When you grow up with brothers, you will set aside the pink dresses for cowboy boots and the bright bows for ball caps. You will learn that failure stings, but that the pain is only second to getting your toe rolled over by a bicycle. You will learn how to spot a lie from a mile away, and that most mountains only look towering before you have started to climb them. You will learn to count your blessings, and the exact number of chicken strips you have left in your to-go box.

When you grow up with brothers, you will be exceptionally great at video games, simply because if you are not, you will not get to play. You will quote Scarface and Top Gun and secretly be wary of anyone who cannot. Brothers will jump out at you from every corner in the house and they will sneak you out of the window when you are grounded. They will introduce you to their friends and no matter how old you get, they will judge every boyfriend who walks up to shake their hands.

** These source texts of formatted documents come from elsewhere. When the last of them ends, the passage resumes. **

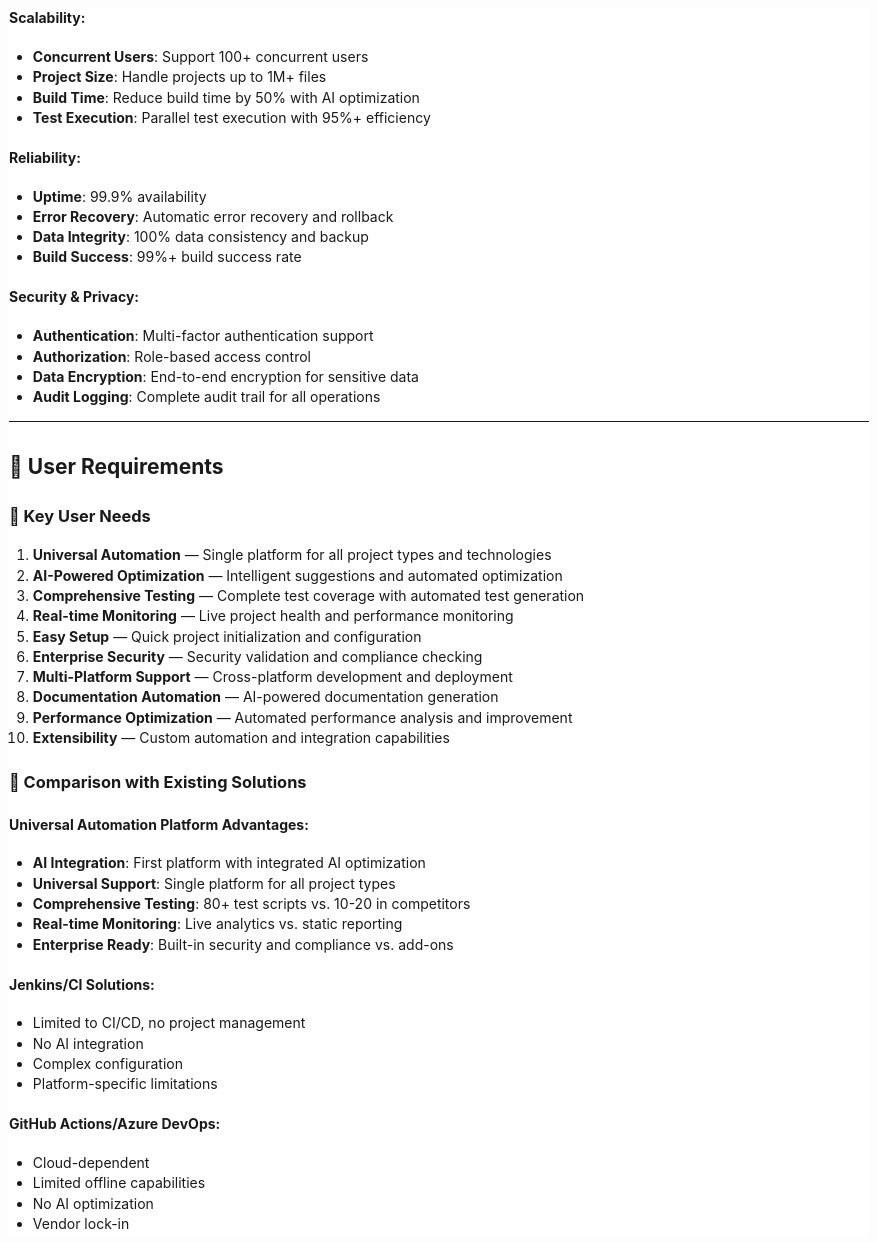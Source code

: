 #### Scalability:
- **Concurrent Users**: Support 100+ concurrent users
- **Project Size**: Handle projects up to 1M+ files
- **Build Time**: Reduce build time by 50% with AI optimization
- **Test Execution**: Parallel test execution with 95%+ efficiency

#### Reliability:
- **Uptime**: 99.9% availability
- **Error Recovery**: Automatic error recovery and rollback
- **Data Integrity**: 100% data consistency and backup
- **Build Success**: 99%+ build success rate

#### Security & Privacy:
- **Authentication**: Multi-factor authentication support
- **Authorization**: Role-based access control
- **Data Encryption**: End-to-end encryption for sensitive data
- **Audit Logging**: Complete audit trail for all operations

---

## 👥 User Requirements

### 🎯 Key User Needs
1. **Universal Automation** — Single platform for all project types and technologies
2. **AI-Powered Optimization** — Intelligent suggestions and automated optimization
3. **Comprehensive Testing** — Complete test coverage with automated test generation
4. **Real-time Monitoring** — Live project health and performance monitoring
5. **Easy Setup** — Quick project initialization and configuration
6. **Enterprise Security** — Security validation and compliance checking
7. **Multi-Platform Support** — Cross-platform development and deployment
8. **Documentation Automation** — AI-powered documentation generation
9. **Performance Optimization** — Automated performance analysis and improvement
10. **Extensibility** — Custom automation and integration capabilities

### 🔧 Comparison with Existing Solutions

#### Universal Automation Platform Advantages:
- **AI Integration**: First platform with integrated AI optimization
- **Universal Support**: Single platform for all project types
- **Comprehensive Testing**: 80+ test scripts vs. 10-20 in competitors
- **Real-time Monitoring**: Live analytics vs. static reporting
- **Enterprise Ready**: Built-in security and compliance vs. add-ons

#### Jenkins/CI Solutions:
- Limited to CI/CD, no project management
- No AI integration
- Complex configuration
- Platform-specific limitations

#### GitHub Actions/Azure DevOps:
- Cloud-dependent
- Limited offline capabilities
- No AI optimization
- Vendor lock-in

Brothers will double-bounce you on trampolines, and be the first to sign your cast when you fall and land on your arm the wrong way. They will let you crawl up on their shoulders during parades to catch the very best beads. They will check your closet for monsters and let you paint their nails, provided you do not tell their friends. Brothers convince you to climb to the tallest branches of trees, and remind you that despite how small your hands may seem, you must not be afraid to reach out as high as you can go.

When you grow up with brothers, you will find that your focus shifts towards actions and less on words, for the phrase, “It will be fine,” can sound eerily similar to the sound destruction makes. You will learn what it means to put down and what it means to praise and that vanilla milkshakes are a recipe for forgiveness. You will hear screams from the crowd when your name is called at graduation and you will hear silence when they discover that you have had your heart broken for the very first time. Brothers will always pick up the phone at 2 a.m. on a Thursday and you will have a ride home, no matter where it is that you find yourself. You will learn to look ahead, scanning the horizon before you, because you know they have got your back.

Here’s to my four heroes that raised me up always one step ahead, who taught me to put my money where my mouth is and to always carry my heart over my head, no matter how heavy it got.

The truth is, brothers have a way of making you feel grateful for the skinned knees and the dirty shoes and the smelly laundry on the bathroom floor you share. They remind you that life is for living and hands are for holding and that there is a big ole’ ocean out there and you are a wuss if you don’t jump in.